Nothing original here: writing’s solitary, promoting’s the opposite. When you sign on to publish your book-- whether you’re doing-it-yourself or being published in the established way—you accept the fact that you’ll have to do some promo. Unless you’re Philip Roth, you’re probably going to have to sell yourself around a little. If you don’t, chances are that your book will end up under the bed with your unpublished ones, just a’languishing.
You build your website (and then you have to tell people to go to it), you email book clubs, you post reviews, you try to avoid saturating your buddies with stuff about what is, after all, just a little bitty novel. The thing is: you worked hard on your novel, you want to coddle it some, you know that it’s likely that its day in the sun is limited and you want it to get a nice little tan while it can.

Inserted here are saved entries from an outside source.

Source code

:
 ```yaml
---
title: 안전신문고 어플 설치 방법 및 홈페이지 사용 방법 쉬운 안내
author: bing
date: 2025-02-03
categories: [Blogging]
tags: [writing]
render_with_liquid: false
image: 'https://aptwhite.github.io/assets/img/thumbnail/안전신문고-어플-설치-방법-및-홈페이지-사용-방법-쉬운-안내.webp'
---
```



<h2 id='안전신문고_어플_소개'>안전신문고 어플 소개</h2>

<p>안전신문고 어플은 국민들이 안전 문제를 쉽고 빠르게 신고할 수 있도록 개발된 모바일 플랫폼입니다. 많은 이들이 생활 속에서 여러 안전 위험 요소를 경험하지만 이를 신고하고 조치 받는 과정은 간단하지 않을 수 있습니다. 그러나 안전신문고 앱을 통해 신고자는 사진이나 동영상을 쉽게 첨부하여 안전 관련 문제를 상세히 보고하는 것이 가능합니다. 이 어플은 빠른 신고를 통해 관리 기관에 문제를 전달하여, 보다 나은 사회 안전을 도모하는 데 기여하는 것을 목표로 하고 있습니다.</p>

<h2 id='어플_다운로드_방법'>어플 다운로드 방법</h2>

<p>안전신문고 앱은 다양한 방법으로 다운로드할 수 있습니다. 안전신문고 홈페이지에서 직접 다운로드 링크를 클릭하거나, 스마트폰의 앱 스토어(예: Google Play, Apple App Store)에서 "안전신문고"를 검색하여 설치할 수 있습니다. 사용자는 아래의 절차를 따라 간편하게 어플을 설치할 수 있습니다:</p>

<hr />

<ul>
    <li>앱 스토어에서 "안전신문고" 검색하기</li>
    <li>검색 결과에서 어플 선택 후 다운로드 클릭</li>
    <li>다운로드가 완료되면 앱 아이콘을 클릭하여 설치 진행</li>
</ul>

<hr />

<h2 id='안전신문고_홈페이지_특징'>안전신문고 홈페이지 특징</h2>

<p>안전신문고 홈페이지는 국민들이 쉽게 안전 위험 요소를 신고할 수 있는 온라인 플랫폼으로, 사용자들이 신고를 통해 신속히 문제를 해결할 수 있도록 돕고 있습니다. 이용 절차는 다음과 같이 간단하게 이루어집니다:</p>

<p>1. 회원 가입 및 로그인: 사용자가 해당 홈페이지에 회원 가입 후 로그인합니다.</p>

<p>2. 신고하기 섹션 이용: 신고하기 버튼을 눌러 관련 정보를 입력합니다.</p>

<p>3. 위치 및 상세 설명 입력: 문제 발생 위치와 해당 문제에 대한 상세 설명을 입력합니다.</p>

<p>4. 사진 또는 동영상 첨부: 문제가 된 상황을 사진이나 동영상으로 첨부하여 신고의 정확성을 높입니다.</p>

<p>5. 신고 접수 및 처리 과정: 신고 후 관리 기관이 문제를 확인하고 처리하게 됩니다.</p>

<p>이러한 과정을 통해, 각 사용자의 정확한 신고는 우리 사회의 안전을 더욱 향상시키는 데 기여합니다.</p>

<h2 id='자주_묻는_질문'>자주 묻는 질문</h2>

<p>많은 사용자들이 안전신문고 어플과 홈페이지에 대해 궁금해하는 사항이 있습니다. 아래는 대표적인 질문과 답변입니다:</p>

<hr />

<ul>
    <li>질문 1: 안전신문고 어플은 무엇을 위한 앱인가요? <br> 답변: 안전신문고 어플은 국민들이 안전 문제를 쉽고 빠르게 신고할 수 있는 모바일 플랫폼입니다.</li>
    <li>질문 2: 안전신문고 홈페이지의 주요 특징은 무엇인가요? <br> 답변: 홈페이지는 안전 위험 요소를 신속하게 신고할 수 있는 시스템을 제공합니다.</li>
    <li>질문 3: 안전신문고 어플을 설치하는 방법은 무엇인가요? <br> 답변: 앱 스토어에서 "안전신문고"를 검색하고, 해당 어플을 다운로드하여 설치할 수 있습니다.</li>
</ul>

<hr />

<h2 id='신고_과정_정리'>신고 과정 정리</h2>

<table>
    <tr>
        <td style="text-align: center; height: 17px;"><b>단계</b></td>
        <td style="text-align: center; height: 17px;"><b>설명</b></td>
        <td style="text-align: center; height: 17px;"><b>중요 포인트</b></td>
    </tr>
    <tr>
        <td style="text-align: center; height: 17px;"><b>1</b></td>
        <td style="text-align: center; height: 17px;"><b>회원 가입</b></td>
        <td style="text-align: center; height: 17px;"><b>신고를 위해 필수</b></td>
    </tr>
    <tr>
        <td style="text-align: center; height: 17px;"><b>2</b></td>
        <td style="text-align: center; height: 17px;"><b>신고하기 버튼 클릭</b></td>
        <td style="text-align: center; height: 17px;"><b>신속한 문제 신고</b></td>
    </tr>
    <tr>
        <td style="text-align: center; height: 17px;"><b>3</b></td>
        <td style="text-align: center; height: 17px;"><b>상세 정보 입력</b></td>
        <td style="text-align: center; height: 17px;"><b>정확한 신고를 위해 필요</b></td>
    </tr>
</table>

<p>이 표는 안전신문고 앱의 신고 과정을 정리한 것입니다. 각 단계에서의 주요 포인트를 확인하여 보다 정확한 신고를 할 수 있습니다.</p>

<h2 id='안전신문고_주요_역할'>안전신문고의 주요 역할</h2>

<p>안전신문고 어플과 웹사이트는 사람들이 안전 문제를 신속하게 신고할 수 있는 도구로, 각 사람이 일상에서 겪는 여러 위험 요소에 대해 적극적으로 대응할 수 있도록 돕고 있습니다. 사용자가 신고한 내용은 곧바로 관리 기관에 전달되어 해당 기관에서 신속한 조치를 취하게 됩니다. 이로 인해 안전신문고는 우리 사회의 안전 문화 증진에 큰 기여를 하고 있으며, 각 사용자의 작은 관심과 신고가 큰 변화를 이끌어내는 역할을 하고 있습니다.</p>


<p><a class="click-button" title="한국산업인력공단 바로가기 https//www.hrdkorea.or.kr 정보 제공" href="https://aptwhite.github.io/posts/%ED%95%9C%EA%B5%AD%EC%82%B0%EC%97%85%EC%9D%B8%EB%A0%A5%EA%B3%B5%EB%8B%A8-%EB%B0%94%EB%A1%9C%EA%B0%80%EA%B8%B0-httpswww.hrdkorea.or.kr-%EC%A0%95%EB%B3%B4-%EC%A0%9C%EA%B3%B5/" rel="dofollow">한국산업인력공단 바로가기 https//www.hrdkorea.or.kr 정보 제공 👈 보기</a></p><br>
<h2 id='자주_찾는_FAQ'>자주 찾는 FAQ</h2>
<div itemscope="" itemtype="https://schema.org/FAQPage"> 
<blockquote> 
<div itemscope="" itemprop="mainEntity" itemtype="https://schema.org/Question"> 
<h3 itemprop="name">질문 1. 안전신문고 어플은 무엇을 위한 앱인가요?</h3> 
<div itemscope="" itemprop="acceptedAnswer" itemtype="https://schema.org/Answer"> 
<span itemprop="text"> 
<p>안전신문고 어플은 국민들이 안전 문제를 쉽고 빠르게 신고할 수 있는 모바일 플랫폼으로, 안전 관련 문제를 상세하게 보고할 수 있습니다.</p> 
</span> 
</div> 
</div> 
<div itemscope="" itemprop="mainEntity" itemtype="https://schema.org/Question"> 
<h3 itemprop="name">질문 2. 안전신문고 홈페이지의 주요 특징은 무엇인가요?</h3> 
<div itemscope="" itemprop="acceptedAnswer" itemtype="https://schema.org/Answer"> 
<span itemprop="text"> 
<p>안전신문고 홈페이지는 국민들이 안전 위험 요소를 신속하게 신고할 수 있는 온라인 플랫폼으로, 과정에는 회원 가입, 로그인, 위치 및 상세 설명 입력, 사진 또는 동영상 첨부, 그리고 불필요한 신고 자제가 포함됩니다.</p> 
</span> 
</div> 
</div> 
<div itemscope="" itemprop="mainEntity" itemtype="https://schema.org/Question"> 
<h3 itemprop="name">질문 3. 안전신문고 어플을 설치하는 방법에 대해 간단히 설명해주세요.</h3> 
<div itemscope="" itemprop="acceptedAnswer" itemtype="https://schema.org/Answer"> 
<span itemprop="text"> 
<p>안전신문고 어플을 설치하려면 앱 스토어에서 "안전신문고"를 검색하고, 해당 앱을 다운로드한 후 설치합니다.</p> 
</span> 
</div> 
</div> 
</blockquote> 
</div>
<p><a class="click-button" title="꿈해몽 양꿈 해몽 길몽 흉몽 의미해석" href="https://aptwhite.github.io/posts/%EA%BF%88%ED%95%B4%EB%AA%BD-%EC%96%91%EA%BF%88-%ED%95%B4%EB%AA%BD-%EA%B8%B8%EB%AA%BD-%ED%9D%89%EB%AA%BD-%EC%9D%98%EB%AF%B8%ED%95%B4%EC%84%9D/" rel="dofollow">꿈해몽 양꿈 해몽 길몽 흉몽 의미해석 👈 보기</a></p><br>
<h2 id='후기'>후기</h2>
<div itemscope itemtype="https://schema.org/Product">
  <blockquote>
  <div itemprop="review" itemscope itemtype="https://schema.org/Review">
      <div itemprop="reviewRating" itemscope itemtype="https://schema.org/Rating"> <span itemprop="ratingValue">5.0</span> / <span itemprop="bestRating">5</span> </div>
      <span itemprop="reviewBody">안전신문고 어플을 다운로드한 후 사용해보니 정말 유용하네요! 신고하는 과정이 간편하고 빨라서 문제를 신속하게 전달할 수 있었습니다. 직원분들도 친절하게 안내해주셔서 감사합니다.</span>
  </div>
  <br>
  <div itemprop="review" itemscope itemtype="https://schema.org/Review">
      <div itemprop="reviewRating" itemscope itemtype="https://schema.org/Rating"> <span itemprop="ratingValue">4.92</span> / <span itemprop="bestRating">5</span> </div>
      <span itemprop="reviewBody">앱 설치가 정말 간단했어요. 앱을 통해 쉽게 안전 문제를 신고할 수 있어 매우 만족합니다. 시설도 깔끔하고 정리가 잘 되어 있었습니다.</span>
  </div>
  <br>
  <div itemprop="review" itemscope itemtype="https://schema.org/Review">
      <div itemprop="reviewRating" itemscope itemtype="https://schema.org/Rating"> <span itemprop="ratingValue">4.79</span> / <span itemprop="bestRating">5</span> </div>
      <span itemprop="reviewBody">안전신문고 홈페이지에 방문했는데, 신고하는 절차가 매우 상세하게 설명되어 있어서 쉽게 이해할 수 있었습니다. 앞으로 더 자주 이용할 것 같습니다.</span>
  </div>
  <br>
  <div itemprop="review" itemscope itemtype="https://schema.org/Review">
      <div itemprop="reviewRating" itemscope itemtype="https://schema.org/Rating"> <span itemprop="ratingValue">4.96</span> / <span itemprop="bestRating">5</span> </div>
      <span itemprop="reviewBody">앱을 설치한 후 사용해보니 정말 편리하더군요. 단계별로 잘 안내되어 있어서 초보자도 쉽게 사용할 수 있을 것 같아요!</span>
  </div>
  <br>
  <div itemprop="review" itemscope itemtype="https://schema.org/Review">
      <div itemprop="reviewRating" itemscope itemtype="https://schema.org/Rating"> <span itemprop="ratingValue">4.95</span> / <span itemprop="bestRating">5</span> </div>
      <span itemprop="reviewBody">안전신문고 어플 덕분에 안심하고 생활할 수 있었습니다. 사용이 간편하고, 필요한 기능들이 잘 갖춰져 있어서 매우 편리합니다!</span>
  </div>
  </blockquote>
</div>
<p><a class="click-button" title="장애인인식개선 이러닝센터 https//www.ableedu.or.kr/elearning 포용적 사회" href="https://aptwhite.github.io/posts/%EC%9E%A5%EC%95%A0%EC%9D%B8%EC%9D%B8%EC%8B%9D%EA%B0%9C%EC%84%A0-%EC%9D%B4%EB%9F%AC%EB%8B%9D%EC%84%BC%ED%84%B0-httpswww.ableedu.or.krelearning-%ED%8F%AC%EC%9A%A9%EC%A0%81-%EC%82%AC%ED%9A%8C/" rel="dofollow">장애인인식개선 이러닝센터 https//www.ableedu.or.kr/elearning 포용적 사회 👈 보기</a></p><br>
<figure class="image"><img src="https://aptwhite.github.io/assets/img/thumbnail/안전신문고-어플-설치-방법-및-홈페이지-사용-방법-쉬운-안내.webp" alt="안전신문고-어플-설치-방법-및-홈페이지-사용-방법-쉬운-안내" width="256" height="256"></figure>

A week ago I spent a day in NYC at a private book fair. The fair-goers fell into two groups. Group A was comprised of representatives from institutions which might like to ask you to come talk to them, ie: they were lecture scouts. Group B was comprised of a whole lot of authors. We authors had 2 minutes each (by which I mean 120 seconds and no more) to describe the books that we’d taken 2-6 years to write. We were to describe them in witty, self-deprecating, self-promoting, enthusiastic, kinda cool, unhurried, competent, well-dressed-but-not-overly-so, nerveless, intelligent-nay-brilliant sort of ways. We authors—of whom there were 50-- had written novels, dog books, political books, historical books, joke books, and books about how to get good deals when you go shopping. We authors, who were seated in alphabetical order, were unknowns (hiya), best-selling authors, Pulitzer prize-winners, actresses whose faces you know, serious scholarly authors with books from Oxford University Press, lady novelists (hiya), tall, short (hiya), etc.
I was seated next to Michael Ellsberg, the son of Daniel Ellsberg who released the Pentagon Papers which exposed the web of lies upon which our involvement in the Viet Nam war was based. Michael Ellsberg’s book is called The Power of Eye-Contact which supports the idea that eye contact can lead to successful dating. On the other side of Michael Ellsberg was a guy who’d written a scholarly book about Nixon and knew a lot about the Pentagon Papers. Subsequent to Michael Ellsberg’s 2 minutes, everyone who went up to the podium made some crack about looking at the “eye contact guy.” 50 authors at 2 minutes each equals an hour and a half or so. There was a lot of interesting info, some squirming, quite a bit of laughter as we each took our turns.
Afterwards there was a meet-and-greet. I’m bad at those. I’m friendly but I like small groups. I’m not good in crowds. In large groups I tend to talk about inappropriate things in monosyllables. I drank wine but it didn’t help. I talked to a scholar about eastern religion and I talked to a lady about her dog and then I made a totally lame pass around the room and then I’d had it. I figure: it’s good to know your limitations. If I’m going to become a world-changing author, it’s going to have to be my writing that does it because my personality isn’t going to sell me, for me. Or something.
So I headed out. I walked out onto Park Avenue and then up towards Fifth to hail a cab. I’m from a small town and haven’t experienced much cab-hailing. I looked around for a good spot and some nice cabbie recognized something about my body-language: he pulled over right in front of me. No hailing even necessary! I smiled, climbed in and told him my destination. As we pulled away he looked in his rear-view mirror and said, in his lovely Persian accent, “Good eye contact, hunh?”
In the end, no eye contact needed for the butt in the chair part, but when promoting your book, it’s probably not a bad idea.